**TASK BRIEF**: Every line that appears in the listing is to be set down verbatim.

<<<<

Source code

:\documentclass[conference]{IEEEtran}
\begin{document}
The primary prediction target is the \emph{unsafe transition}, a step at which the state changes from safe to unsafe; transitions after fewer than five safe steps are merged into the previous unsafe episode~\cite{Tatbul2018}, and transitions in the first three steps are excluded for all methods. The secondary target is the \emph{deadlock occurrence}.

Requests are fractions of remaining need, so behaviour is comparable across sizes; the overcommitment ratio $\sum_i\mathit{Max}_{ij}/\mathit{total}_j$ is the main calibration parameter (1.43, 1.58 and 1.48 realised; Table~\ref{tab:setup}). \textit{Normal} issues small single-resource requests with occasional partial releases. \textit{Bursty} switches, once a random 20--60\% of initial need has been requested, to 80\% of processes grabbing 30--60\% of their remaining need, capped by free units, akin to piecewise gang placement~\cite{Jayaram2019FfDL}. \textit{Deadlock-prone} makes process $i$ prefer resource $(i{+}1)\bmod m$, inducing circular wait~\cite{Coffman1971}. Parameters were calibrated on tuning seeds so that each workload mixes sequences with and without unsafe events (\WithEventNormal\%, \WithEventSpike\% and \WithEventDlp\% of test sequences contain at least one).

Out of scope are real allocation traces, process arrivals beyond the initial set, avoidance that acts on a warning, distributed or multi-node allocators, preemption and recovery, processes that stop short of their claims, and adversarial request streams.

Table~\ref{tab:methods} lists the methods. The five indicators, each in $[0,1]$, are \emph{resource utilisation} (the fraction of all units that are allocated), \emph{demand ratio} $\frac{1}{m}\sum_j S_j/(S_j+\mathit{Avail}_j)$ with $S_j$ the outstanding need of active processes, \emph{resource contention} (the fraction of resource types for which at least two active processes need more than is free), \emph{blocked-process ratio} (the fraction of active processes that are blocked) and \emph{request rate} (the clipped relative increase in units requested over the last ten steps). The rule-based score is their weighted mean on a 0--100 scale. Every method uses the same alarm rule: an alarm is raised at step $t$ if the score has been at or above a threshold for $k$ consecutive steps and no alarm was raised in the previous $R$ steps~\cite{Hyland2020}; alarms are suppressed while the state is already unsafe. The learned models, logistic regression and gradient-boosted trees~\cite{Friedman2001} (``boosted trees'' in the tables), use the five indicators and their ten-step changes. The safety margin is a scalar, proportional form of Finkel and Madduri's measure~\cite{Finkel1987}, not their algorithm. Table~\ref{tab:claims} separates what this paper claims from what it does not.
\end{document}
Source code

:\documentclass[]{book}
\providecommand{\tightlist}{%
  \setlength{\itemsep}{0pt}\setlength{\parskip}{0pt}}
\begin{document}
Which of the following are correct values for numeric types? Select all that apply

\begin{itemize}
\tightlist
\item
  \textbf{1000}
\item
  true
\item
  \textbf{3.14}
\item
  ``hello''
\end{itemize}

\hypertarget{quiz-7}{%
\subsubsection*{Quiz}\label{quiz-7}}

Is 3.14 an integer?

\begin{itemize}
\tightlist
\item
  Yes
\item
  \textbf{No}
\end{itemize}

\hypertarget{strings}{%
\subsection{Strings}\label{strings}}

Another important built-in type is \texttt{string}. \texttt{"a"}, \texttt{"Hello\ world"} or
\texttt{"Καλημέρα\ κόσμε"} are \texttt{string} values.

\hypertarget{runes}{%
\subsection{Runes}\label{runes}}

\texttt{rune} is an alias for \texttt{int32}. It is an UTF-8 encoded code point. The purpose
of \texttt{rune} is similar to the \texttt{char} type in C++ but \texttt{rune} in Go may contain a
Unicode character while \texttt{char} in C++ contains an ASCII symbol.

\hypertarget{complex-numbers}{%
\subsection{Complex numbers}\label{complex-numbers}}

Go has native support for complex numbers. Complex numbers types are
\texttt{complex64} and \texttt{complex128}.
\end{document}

>>>>

**SOLUTION**:
Source code

:\documentclass[conference]{IEEEtran}
\begin{document}
The primary prediction target is the \emph{unsafe transition}, a step at which the state changes from safe to unsafe; transitions after fewer than five safe steps are merged into the previous unsafe episode~\cite{Tatbul2018}, and transitions in the first three steps are excluded for all methods. The secondary target is the \emph{deadlock occurrence}.

Requests are fractions of remaining need, so behaviour is comparable across sizes; the overcommitment ratio $\sum_i\mathit{Max}_{ij}/\mathit{total}_j$ is the main calibration parameter (1.43, 1.58 and 1.48 realised; Table~\ref{tab:setup}). \textit{Normal} issues small single-resource requests with occasional partial releases. \textit{Bursty} switches, once a random 20--60\% of initial need has been requested, to 80\% of processes grabbing 30--60\% of their remaining need, capped by free units, akin to piecewise gang placement~\cite{Jayaram2019FfDL}. \textit{Deadlock-prone} makes process $i$ prefer resource $(i{+}1)\bmod m$, inducing circular wait~\cite{Coffman1971}. Parameters were calibrated on tuning seeds so that each workload mixes sequences with and without unsafe events (\WithEventNormal\%, \WithEventSpike\% and \WithEventDlp\% of test sequences contain at least one).

Out of scope are real allocation traces, process arrivals beyond the initial set, avoidance that acts on a warning, distributed or multi-node allocators, preemption and recovery, processes that stop short of their claims, and adversarial request streams.

Table~\ref{tab:methods} lists the methods. The five indicators, each in $[0,1]$, are \emph{resource utilisation} (the fraction of all units that are allocated), \emph{demand ratio} $\frac{1}{m}\sum_j S_j/(S_j+\mathit{Avail}_j)$ with $S_j$ the outstanding need of active processes, \emph{resource contention} (the fraction of resource types for which at least two active processes need more than is free), \emph{blocked-process ratio} (the fraction of active processes that are blocked) and \emph{request rate} (the clipped relative increase in units requested over the last ten steps). The rule-based score is their weighted mean on a 0--100 scale. Every method uses the same alarm rule: an alarm is raised at step $t$ if the score has been at or above a threshold for $k$ consecutive steps and no alarm was raised in the previous $R$ steps~\cite{Hyland2020}; alarms are suppressed while the state is already unsafe. The learned models, logistic regression and gradient-boosted trees~\cite{Friedman2001} (``boosted trees'' in the tables), use the five indicators and their ten-step changes. The safety margin is a scalar, proportional form of Finkel and Madduri's measure~\cite{Finkel1987}, not their algorithm. Table~\ref{tab:claims} separates what this paper claims from what it does not.
\end{document}
Source code

:\documentclass[]{book}
\providecommand{\tightlist}{%
  \setlength{\itemsep}{0pt}\setlength{\parskip}{0pt}}
\begin{document}
Which of the following are correct values for numeric types? Select all that apply

\begin{itemize}
\tightlist
\item
  \textbf{1000}
\item
  true
\item
  \textbf{3.14}
\item
  ``hello''
\end{itemize}

\hypertarget{quiz-7}{%
\subsubsection*{Quiz}\label{quiz-7}}

Is 3.14 an integer?

\begin{itemize}
\tightlist
\item
  Yes
\item
  \textbf{No}
\end{itemize}

\hypertarget{strings}{%
\subsection{Strings}\label{strings}}

Another important built-in type is \texttt{string}. \texttt{"a"}, \texttt{"Hello\ world"} or
\texttt{"Καλημέρα\ κόσμε"} are \texttt{string} values.

\hypertarget{runes}{%
\subsection{Runes}\label{runes}}

\texttt{rune} is an alias for \texttt{int32}. It is an UTF-8 encoded code point. The purpose
of \texttt{rune} is similar to the \texttt{char} type in C++ but \texttt{rune} in Go may contain a
Unicode character while \texttt{char} in C++ contains an ASCII symbol.

\hypertarget{complex-numbers}{%
\subsection{Complex numbers}\label{complex-numbers}}

Go has native support for complex numbers. Complex numbers types are
\texttt{complex64} and \texttt{complex128}.
\end{document}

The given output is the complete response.